▶ [INSTRUCTIONS FOR THE TASK]:
Copy exactly the lines of the records below, and only those lines, beginning with the line that contains "- [《全明星運動會3》選手李芷婷 遭爆工作太忙缺席藍隊團練" and ending with the line that contains "- [揭《全明星》錄影內幕！「某藝人18投0進」場邊冒重錄聲 網揪是他".

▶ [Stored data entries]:
»»

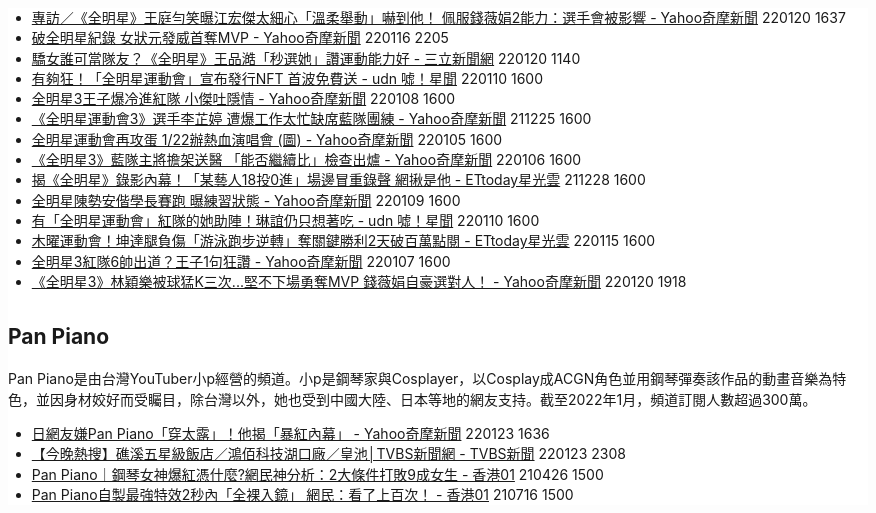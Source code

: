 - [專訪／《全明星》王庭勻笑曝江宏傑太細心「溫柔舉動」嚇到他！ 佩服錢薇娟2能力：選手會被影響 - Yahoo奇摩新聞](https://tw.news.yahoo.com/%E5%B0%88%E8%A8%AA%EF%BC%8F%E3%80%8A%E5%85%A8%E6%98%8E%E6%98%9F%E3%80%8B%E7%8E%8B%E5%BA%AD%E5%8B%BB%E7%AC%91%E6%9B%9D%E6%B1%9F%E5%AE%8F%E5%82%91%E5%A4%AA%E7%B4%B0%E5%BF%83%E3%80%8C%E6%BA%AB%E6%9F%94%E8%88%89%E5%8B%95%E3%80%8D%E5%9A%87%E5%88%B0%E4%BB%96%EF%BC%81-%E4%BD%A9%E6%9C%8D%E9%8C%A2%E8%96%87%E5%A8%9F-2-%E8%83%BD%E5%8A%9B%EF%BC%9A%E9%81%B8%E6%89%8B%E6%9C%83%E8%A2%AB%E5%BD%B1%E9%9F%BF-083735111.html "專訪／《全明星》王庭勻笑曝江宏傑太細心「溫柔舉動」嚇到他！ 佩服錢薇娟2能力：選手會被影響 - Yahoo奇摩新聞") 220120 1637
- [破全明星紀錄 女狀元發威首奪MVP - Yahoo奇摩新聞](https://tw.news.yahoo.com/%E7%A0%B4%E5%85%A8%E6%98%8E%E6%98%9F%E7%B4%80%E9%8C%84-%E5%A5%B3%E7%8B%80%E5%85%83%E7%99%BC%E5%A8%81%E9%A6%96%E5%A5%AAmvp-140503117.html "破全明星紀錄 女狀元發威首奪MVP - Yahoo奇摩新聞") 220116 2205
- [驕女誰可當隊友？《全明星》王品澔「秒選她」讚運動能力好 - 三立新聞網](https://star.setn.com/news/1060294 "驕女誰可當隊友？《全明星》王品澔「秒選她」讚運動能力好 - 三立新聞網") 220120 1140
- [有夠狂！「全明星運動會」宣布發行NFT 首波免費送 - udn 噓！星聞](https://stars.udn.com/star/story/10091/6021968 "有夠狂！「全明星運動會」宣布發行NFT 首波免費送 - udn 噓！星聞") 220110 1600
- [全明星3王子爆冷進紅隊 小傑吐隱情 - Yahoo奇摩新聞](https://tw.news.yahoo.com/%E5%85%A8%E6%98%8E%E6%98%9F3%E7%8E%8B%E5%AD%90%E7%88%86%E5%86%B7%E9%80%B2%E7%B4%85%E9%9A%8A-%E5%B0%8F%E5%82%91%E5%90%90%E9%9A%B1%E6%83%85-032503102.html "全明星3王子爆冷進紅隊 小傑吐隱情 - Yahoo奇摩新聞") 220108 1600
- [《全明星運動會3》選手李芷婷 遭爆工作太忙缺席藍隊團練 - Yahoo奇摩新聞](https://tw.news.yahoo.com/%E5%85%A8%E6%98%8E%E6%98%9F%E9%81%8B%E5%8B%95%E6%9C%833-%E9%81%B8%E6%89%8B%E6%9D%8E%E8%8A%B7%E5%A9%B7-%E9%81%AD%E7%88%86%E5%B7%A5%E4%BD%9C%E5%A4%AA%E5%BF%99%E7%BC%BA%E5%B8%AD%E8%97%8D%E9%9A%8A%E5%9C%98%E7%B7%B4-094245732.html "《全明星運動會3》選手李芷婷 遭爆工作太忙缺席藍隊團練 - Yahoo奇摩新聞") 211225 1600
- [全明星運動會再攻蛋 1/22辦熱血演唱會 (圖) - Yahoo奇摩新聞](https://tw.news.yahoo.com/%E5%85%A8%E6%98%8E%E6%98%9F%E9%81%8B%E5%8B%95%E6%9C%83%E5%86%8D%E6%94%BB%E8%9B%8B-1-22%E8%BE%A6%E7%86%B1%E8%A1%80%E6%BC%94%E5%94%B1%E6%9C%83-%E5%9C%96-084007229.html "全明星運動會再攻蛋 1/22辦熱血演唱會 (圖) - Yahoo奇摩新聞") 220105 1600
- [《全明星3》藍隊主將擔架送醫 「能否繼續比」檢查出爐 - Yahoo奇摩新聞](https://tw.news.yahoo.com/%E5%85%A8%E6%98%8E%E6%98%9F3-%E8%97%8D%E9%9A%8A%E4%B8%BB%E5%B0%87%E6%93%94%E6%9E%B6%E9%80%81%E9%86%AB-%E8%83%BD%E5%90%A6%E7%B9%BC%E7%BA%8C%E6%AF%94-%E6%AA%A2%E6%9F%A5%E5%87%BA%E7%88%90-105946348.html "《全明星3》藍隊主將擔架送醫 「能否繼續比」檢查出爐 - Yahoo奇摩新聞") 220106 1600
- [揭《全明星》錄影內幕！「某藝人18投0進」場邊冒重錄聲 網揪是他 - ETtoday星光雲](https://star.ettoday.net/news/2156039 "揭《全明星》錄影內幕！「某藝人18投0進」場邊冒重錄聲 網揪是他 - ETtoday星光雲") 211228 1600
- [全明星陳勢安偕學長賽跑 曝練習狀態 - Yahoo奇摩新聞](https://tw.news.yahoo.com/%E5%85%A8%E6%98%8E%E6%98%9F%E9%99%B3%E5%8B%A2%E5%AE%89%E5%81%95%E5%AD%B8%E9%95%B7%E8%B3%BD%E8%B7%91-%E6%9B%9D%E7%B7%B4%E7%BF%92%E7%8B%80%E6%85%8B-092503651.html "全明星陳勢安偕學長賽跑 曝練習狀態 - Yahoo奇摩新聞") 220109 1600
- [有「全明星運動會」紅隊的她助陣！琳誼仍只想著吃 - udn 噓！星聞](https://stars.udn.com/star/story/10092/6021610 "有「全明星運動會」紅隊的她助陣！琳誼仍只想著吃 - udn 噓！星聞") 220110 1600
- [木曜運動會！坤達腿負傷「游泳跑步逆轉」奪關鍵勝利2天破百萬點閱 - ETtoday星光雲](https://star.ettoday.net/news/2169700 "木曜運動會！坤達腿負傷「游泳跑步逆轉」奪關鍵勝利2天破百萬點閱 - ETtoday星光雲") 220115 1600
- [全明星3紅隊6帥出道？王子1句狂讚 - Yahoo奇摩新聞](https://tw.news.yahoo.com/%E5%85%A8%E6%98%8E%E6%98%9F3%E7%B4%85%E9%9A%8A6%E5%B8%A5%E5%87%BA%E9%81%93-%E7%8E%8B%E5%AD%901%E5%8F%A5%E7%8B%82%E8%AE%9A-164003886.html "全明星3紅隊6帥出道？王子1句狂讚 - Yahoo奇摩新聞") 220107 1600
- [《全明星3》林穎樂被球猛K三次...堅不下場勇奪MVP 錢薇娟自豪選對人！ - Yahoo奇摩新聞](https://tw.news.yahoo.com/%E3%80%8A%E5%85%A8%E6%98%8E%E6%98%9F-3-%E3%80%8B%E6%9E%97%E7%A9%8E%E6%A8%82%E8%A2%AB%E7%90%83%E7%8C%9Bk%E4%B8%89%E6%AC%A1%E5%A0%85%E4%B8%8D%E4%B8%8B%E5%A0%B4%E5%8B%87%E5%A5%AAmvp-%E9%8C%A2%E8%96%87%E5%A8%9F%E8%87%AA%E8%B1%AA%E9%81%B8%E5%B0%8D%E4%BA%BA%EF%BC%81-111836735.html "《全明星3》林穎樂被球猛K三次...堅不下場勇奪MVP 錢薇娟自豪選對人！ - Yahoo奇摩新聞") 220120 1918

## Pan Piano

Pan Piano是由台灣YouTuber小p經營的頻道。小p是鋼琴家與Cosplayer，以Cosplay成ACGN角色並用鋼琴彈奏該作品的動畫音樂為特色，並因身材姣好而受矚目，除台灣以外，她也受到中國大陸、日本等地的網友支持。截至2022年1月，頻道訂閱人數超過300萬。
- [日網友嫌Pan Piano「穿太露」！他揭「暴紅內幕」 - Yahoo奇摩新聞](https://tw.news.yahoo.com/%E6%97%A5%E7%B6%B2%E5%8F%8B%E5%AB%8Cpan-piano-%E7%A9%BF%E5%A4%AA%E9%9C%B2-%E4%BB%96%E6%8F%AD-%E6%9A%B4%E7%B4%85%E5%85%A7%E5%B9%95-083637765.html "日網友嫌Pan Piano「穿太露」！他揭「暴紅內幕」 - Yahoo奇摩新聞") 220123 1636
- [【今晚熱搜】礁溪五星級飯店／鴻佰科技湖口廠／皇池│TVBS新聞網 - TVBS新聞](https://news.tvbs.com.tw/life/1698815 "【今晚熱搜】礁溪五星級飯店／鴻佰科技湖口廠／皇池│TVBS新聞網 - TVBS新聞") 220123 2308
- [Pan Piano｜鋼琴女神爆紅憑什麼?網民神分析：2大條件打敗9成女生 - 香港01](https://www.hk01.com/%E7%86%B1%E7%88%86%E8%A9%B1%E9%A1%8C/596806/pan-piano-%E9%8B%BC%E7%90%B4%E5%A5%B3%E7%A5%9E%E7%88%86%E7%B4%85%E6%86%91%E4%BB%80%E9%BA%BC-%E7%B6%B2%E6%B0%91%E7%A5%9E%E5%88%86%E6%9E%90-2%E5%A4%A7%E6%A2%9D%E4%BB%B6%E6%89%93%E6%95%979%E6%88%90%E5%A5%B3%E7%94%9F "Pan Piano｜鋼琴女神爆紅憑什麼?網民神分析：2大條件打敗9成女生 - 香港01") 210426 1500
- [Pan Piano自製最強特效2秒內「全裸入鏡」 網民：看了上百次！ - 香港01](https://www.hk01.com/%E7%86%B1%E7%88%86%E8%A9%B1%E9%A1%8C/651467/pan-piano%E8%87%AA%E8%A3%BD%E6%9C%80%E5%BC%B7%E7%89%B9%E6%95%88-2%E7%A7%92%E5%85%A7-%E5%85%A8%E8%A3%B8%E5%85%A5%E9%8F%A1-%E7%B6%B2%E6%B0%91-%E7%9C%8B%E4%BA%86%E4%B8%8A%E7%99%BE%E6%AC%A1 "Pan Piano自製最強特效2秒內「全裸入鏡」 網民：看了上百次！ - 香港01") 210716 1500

««

▶ [SOLUTION TO THE EXERCISE]:
- [《全明星運動會3》選手李芷婷 遭爆工作太忙缺席藍隊團練 - Yahoo奇摩新聞](https://tw.news.yahoo.com/%E5%85%A8%E6%98%8E%E6%98%9F%E9%81%8B%E5%8B%95%E6%9C%833-%E9%81%B8%E6%89%8B%E6%9D%8E%E8%8A%B7%E5%A9%B7-%E9%81%AD%E7%88%86%E5%B7%A5%E4%BD%9C%E5%A4%AA%E5%BF%99%E7%BC%BA%E5%B8%AD%E8%97%8D%E9%9A%8A%E5%9C%98%E7%B7%B4-094245732.html "《全明星運動會3》選手李芷婷 遭爆工作太忙缺席藍隊團練 - Yahoo奇摩新聞") 211225 1600
- [全明星運動會再攻蛋 1/22辦熱血演唱會 (圖) - Yahoo奇摩新聞](https://tw.news.yahoo.com/%E5%85%A8%E6%98%8E%E6%98%9F%E9%81%8B%E5%8B%95%E6%9C%83%E5%86%8D%E6%94%BB%E8%9B%8B-1-22%E8%BE%A6%E7%86%B1%E8%A1%80%E6%BC%94%E5%94%B1%E6%9C%83-%E5%9C%96-084007229.html "全明星運動會再攻蛋 1/22辦熱血演唱會 (圖) - Yahoo奇摩新聞") 220105 1600
- [《全明星3》藍隊主將擔架送醫 「能否繼續比」檢查出爐 - Yahoo奇摩新聞](https://tw.news.yahoo.com/%E5%85%A8%E6%98%8E%E6%98%9F3-%E8%97%8D%E9%9A%8A%E4%B8%BB%E5%B0%87%E6%93%94%E6%9E%B6%E9%80%81%E9%86%AB-%E8%83%BD%E5%90%A6%E7%B9%BC%E7%BA%8C%E6%AF%94-%E6%AA%A2%E6%9F%A5%E5%87%BA%E7%88%90-105946348.html "《全明星3》藍隊主將擔架送醫 「能否繼續比」檢查出爐 - Yahoo奇摩新聞") 220106 1600
- [揭《全明星》錄影內幕！「某藝人18投0進」場邊冒重錄聲 網揪是他 - ETtoday星光雲](https://star.ettoday.net/news/2156039 "揭《全明星》錄影內幕！「某藝人18投0進」場邊冒重錄聲 網揪是他 - ETtoday星光雲") 211228 1600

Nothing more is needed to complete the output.